ARQ (Santiago)  no.106 Santiago dic. 2020

http://dx.doi.org/10.4067/S0717-69962020000300120 

Readings

Despite the State and the Market. Housing Informality and Coexistence as a Resistance Strategy

Juan Pablo Urrutia1  , Profesor asistente

Juan Correa2  , Investigador

Isabel Alt3 

1 Profesor asistente, Departamento de Arquitectura, Facultad de Arquitectura y Urbanismo, Universidad de Chile, Santiago, Chile. jpurrutia@uchile.cl

2 Investigador, Centro de Producción del Espacio, Universidad de las Américas, Santiago, Chile. juan.correaparra1@gmail.com

3 Magíster en Urbanismo, Facultad de Arquitectura y Urbanismo, Universidad de Chile, Santiago, Chile. isabel.alt@ug.uchile.cl

Abstract:

Sharing a space is perhaps the most basic form of coexistence. The narrower it is, the more potential conflicts there can be. Hence, this way of living together has been scarcely promoted by public policies. However, this article argues that, given thehousing deficit that Santiago faces and the lack of new, well-located land to build on, this approach may as well be the solution.

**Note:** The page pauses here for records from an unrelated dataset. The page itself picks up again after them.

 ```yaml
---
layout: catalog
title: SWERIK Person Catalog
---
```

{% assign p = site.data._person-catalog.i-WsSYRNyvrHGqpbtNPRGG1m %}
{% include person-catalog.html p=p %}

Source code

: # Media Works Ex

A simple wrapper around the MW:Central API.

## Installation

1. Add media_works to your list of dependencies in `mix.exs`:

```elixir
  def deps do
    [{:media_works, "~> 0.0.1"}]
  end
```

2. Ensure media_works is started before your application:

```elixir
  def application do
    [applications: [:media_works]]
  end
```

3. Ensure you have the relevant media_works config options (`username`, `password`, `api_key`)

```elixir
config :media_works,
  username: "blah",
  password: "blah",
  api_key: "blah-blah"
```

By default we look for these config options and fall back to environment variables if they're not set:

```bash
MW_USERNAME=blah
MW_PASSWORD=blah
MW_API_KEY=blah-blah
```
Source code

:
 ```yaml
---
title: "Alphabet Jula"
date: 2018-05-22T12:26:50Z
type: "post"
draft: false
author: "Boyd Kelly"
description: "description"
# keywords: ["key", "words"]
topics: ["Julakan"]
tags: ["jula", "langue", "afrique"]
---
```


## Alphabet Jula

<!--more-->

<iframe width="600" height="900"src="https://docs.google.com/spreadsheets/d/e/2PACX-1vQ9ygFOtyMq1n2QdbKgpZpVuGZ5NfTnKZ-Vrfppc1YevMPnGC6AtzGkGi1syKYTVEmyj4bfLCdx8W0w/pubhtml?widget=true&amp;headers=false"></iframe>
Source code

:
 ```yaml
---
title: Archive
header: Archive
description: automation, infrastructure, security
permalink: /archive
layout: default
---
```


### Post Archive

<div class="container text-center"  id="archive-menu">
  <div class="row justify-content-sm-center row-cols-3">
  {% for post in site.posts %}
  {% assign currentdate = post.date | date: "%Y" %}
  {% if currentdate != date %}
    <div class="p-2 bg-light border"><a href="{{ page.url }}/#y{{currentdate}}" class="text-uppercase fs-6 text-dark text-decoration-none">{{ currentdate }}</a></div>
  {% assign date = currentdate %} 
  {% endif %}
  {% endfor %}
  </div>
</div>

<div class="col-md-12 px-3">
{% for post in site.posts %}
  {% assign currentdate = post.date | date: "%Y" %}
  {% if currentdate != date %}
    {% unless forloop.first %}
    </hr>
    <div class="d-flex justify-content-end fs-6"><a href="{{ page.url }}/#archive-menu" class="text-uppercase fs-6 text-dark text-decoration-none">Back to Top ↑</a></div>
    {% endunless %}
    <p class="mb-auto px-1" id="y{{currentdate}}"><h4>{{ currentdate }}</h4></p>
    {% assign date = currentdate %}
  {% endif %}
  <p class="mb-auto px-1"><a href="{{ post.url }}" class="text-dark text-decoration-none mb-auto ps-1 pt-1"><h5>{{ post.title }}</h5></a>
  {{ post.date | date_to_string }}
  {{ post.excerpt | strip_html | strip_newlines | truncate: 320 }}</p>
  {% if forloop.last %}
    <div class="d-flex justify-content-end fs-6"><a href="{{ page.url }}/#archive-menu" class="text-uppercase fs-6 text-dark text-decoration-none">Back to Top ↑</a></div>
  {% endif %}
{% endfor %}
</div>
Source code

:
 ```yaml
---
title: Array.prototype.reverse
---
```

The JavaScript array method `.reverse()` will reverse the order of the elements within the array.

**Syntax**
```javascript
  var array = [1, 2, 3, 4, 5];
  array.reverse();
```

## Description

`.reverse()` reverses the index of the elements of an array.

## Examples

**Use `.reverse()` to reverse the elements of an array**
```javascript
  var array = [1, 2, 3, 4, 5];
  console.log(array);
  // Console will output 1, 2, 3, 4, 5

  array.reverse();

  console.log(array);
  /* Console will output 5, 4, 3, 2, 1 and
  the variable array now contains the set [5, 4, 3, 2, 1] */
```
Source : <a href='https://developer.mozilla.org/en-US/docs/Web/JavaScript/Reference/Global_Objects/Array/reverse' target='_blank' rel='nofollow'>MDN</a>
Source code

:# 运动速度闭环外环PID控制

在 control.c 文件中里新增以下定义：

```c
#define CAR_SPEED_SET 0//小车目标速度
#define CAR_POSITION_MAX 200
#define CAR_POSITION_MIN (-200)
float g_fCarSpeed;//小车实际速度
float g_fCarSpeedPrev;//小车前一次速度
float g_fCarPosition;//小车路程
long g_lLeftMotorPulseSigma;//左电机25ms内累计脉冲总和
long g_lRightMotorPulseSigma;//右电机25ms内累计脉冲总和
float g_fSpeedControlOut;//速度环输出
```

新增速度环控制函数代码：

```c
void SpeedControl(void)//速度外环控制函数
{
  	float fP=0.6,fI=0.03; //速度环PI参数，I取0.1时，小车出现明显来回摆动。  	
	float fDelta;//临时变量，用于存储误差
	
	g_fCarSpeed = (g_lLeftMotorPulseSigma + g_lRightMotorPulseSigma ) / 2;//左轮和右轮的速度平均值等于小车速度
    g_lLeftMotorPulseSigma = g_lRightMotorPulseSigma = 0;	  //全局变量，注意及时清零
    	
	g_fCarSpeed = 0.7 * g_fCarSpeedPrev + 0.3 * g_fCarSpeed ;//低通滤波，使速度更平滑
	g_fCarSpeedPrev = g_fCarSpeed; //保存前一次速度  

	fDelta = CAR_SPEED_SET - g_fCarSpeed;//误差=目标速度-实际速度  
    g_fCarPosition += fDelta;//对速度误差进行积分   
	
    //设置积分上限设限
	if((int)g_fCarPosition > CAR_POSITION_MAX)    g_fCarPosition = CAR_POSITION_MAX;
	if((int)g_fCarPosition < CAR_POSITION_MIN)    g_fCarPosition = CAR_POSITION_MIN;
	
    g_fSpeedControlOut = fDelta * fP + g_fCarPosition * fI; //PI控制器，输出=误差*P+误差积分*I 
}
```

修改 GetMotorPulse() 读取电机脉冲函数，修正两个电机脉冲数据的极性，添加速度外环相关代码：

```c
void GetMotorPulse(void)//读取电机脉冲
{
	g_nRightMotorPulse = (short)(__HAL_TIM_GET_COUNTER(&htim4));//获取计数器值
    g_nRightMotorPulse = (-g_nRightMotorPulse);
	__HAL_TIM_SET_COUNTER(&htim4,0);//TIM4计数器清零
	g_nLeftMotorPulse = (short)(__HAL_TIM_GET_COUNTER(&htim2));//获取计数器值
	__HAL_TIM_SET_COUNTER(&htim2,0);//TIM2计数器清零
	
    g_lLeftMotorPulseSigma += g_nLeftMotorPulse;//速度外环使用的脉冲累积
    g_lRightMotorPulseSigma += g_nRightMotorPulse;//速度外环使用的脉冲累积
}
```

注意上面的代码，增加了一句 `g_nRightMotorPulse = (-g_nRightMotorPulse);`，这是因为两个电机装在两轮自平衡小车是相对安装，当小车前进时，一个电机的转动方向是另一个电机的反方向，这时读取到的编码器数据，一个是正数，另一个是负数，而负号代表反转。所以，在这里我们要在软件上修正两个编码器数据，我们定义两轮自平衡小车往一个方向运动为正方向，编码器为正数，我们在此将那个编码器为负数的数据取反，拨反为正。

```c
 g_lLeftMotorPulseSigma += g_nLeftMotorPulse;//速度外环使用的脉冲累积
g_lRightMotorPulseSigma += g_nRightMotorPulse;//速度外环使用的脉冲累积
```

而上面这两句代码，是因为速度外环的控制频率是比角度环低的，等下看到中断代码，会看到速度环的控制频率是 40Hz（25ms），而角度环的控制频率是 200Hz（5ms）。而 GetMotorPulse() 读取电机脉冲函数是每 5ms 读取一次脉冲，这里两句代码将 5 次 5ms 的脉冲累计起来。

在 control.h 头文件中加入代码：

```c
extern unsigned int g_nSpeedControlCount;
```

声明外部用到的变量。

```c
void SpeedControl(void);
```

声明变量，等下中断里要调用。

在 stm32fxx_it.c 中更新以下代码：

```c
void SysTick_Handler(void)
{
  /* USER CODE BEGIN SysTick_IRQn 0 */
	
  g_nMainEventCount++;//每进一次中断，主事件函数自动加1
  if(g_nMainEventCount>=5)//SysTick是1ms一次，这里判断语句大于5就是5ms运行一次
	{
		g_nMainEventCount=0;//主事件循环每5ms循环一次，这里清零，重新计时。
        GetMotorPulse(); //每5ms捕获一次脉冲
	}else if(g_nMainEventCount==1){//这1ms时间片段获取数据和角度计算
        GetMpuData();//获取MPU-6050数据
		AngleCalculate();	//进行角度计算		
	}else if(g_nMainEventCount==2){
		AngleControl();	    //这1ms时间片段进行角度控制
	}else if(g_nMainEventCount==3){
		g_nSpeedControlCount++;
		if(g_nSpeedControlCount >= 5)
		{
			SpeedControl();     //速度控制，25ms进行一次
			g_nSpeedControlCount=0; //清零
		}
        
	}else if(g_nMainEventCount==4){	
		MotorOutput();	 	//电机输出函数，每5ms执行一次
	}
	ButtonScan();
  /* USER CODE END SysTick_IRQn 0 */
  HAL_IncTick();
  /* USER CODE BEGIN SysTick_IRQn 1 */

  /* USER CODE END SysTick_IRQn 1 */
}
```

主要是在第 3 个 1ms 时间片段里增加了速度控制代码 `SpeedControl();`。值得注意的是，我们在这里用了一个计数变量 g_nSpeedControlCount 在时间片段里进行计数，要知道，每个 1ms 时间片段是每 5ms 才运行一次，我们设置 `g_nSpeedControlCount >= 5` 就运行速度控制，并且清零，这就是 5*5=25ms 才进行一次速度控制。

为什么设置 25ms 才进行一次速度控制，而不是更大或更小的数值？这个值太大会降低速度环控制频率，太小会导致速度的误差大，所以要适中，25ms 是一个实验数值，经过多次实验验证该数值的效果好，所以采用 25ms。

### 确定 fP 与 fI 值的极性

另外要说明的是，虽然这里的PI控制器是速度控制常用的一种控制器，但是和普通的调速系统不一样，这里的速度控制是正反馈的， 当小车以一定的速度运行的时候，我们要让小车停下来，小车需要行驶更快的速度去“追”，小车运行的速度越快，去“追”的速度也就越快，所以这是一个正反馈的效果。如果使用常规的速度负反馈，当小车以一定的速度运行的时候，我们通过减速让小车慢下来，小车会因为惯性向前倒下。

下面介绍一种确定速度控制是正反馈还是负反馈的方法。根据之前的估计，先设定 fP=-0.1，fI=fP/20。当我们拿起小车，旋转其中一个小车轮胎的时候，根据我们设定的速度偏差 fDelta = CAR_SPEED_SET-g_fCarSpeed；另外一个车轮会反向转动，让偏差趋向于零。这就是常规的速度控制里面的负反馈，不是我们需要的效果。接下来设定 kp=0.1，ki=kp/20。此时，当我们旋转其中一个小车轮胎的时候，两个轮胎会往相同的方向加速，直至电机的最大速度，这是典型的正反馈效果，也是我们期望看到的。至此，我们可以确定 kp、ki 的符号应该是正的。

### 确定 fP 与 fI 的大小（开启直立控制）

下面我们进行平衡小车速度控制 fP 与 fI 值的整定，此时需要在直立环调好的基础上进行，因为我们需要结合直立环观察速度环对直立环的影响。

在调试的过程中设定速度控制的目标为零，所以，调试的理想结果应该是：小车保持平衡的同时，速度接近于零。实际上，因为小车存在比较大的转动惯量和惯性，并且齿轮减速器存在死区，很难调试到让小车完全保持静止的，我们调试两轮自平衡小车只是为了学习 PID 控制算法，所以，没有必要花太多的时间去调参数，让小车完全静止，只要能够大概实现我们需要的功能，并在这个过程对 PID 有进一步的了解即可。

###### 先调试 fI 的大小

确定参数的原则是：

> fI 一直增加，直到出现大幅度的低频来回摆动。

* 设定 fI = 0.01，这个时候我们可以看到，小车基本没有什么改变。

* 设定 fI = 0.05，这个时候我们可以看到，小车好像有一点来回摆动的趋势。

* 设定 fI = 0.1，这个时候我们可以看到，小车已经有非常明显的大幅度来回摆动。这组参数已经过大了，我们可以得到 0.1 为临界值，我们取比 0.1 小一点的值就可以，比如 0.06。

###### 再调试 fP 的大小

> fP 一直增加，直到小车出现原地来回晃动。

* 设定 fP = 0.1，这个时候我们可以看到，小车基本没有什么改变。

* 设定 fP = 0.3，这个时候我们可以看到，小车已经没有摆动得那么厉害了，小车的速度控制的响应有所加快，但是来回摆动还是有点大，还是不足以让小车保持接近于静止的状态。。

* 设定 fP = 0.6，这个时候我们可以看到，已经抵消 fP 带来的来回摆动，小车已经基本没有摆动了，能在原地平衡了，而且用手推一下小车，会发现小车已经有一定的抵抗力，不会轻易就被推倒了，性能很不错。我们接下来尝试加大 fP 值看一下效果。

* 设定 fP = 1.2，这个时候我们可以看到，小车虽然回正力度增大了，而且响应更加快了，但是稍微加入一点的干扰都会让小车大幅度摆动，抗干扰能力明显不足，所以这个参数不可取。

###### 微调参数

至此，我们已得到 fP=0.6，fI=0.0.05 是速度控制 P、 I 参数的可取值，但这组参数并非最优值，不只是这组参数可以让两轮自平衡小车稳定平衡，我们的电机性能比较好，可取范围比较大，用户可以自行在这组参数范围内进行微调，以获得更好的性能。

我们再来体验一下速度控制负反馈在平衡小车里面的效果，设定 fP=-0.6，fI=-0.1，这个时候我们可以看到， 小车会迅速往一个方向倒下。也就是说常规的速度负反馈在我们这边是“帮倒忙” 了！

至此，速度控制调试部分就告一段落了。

Keywords: coexistence; co-residence; resistance; housing policies; essay

A City That Separates Us

Although there are countless variables that explain the socio-spatial segregation in Chile, one of the main causes resides in the unequal opportunity of access to housing - and, therefore, to the city - that exists among the different socioeconomic groups (Sabatini and Brain, 2008). This is a direct consequence of the neoliberal public policies promoted in Chile during the military dictatorship, which maintain their essence until today, resulting in the replication of patterns of segregation and inequality in most of the country’s cities (Ruiz-Tagle and López, 2014; Agostini, 2010; Sabatini et al, 2001; Larrañaga and Sanhueza, 2007).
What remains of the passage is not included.